> _Work instruction_: Reproduce the data exactly; no word may be added or dropped.
<<<<
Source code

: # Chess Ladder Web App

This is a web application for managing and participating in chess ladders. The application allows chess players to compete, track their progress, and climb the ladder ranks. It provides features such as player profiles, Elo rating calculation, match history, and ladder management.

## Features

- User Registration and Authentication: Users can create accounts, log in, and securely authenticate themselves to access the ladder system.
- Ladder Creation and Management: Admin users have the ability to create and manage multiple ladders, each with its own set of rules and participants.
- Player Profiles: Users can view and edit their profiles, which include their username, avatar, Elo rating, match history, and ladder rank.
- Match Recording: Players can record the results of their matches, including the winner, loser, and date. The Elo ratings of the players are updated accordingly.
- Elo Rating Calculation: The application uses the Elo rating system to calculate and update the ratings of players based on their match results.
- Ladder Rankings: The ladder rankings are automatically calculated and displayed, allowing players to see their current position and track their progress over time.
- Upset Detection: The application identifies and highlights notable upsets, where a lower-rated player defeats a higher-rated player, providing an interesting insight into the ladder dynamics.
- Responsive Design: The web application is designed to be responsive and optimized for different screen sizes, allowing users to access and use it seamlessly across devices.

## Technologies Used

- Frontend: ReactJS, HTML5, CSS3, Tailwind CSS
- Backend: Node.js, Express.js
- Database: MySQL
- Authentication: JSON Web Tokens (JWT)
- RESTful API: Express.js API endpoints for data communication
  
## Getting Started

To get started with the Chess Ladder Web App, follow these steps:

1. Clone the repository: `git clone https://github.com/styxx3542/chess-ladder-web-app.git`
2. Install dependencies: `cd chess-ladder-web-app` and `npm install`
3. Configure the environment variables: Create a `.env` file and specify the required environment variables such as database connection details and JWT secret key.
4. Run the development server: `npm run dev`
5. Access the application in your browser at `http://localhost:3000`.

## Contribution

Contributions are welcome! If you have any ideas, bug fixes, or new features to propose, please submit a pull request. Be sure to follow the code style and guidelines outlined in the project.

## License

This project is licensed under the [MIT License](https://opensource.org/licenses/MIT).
>>>>
> _Completed exercise_:
Source code

: # Chess Ladder Web App

This is a web application for managing and participating in chess ladders. The application allows chess players to compete, track their progress, and climb the ladder ranks. It provides features such as player profiles, Elo rating calculation, match history, and ladder management.

## Features

- User Registration and Authentication: Users can create accounts, log in, and securely authenticate themselves to access the ladder system.
- Ladder Creation and Management: Admin users have the ability to create and manage multiple ladders, each with its own set of rules and participants.
- Player Profiles: Users can view and edit their profiles, which include their username, avatar, Elo rating, match history, and ladder rank.
- Match Recording: Players can record the results of their matches, including the winner, loser, and date. The Elo ratings of the players are updated accordingly.
- Elo Rating Calculation: The application uses the Elo rating system to calculate and update the ratings of players based on their match results.
- Ladder Rankings: The ladder rankings are automatically calculated and displayed, allowing players to see their current position and track their progress over time.
- Upset Detection: The application identifies and highlights notable upsets, where a lower-rated player defeats a higher-rated player, providing an interesting insight into the ladder dynamics.
- Responsive Design: The web application is designed to be responsive and optimized for different screen sizes, allowing users to access and use it seamlessly across devices.

## Technologies Used

- Frontend: ReactJS, HTML5, CSS3, Tailwind CSS
- Backend: Node.js, Express.js
- Database: MySQL
- Authentication: JSON Web Tokens (JWT)
- RESTful API: Express.js API endpoints for data communication
  
## Getting Started

To get started with the Chess Ladder Web App, follow these steps:

1. Clone the repository: `git clone https://github.com/styxx3542/chess-ladder-web-app.git`
2. Install dependencies: `cd chess-ladder-web-app` and `npm install`
3. Configure the environment variables: Create a `.env` file and specify the required environment variables such as database connection details and JWT secret key.
4. Run the development server: `npm run dev`
5. Access the application in your browser at `http://localhost:3000`.

## Contribution

Contributions are welcome! If you have any ideas, bug fixes, or new features to propose, please submit a pull request. Be sure to follow the code style and guidelines outlined in the project.

## License

This project is licensed under the [MIT License](https://opensource.org/licenses/MIT).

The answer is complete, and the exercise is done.